START RECORDED INFORMATION
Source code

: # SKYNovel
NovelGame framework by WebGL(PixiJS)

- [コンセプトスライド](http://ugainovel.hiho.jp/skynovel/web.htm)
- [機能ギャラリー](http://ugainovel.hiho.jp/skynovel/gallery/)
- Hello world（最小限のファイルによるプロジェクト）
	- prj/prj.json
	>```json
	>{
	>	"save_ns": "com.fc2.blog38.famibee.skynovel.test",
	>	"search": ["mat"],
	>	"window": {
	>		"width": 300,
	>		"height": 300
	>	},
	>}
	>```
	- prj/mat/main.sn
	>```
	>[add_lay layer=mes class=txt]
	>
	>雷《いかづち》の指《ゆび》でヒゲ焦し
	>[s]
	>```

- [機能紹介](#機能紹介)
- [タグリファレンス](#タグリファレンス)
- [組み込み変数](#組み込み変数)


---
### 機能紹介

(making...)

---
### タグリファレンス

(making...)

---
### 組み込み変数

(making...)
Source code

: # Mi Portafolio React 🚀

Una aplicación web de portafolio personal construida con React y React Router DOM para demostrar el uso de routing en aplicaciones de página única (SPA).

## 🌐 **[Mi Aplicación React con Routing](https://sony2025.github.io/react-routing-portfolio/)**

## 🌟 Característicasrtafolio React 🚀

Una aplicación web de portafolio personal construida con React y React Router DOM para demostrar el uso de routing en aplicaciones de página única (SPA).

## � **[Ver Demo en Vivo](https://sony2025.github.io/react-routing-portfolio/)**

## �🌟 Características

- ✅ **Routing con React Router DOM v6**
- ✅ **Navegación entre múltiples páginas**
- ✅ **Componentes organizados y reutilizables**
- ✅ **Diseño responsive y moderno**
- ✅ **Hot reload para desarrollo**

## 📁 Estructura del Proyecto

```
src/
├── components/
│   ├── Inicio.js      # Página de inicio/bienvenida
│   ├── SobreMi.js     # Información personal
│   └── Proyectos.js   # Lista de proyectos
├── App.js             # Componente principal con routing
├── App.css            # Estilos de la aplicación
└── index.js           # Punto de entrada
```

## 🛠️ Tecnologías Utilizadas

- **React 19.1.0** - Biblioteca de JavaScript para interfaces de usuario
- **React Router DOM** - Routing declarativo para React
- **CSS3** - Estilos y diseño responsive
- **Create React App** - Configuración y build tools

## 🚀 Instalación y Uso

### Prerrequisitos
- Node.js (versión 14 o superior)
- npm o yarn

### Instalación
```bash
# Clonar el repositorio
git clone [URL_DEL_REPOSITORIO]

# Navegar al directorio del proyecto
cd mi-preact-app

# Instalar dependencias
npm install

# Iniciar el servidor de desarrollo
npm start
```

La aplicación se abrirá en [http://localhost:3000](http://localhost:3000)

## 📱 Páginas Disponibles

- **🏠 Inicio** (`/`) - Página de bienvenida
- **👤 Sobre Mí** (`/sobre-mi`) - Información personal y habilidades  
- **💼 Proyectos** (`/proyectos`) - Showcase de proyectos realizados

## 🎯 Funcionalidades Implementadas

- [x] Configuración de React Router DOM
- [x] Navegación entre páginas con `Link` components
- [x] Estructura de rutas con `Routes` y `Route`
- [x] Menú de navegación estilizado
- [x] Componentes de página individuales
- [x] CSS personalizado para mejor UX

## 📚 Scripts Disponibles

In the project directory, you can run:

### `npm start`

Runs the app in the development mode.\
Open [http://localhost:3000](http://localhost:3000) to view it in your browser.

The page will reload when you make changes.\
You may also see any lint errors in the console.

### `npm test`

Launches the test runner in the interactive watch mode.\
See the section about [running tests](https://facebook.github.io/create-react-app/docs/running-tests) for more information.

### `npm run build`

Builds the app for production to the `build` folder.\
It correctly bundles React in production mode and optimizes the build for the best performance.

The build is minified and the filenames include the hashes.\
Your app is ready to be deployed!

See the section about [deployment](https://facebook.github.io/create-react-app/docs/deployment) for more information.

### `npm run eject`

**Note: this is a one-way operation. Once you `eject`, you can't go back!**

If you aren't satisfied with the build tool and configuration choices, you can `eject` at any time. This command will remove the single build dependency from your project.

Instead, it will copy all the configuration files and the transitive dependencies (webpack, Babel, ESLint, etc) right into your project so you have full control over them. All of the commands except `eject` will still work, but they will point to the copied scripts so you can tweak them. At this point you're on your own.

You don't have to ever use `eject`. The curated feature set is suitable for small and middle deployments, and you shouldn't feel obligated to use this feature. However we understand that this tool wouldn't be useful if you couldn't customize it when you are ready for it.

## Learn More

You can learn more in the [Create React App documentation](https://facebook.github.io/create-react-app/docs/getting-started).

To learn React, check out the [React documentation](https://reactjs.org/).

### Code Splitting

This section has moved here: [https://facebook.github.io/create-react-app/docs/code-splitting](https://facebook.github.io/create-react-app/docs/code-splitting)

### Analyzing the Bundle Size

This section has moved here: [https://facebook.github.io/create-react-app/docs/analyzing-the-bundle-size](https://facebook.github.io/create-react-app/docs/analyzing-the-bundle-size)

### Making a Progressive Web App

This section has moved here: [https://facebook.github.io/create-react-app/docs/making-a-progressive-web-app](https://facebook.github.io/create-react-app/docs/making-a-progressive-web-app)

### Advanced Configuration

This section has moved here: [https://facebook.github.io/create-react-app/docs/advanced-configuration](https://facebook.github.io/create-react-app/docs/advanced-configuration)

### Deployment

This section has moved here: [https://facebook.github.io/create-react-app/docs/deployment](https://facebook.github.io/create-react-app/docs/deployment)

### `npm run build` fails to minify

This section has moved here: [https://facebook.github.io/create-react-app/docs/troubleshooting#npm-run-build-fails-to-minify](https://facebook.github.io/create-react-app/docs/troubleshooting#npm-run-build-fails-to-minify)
END RECORDED INFORMATION
For each line above that includes the word "Estilos", make a copy of that line.

├── App.css            # Estilos de la aplicación
- **CSS3** - Estilos y diseño responsive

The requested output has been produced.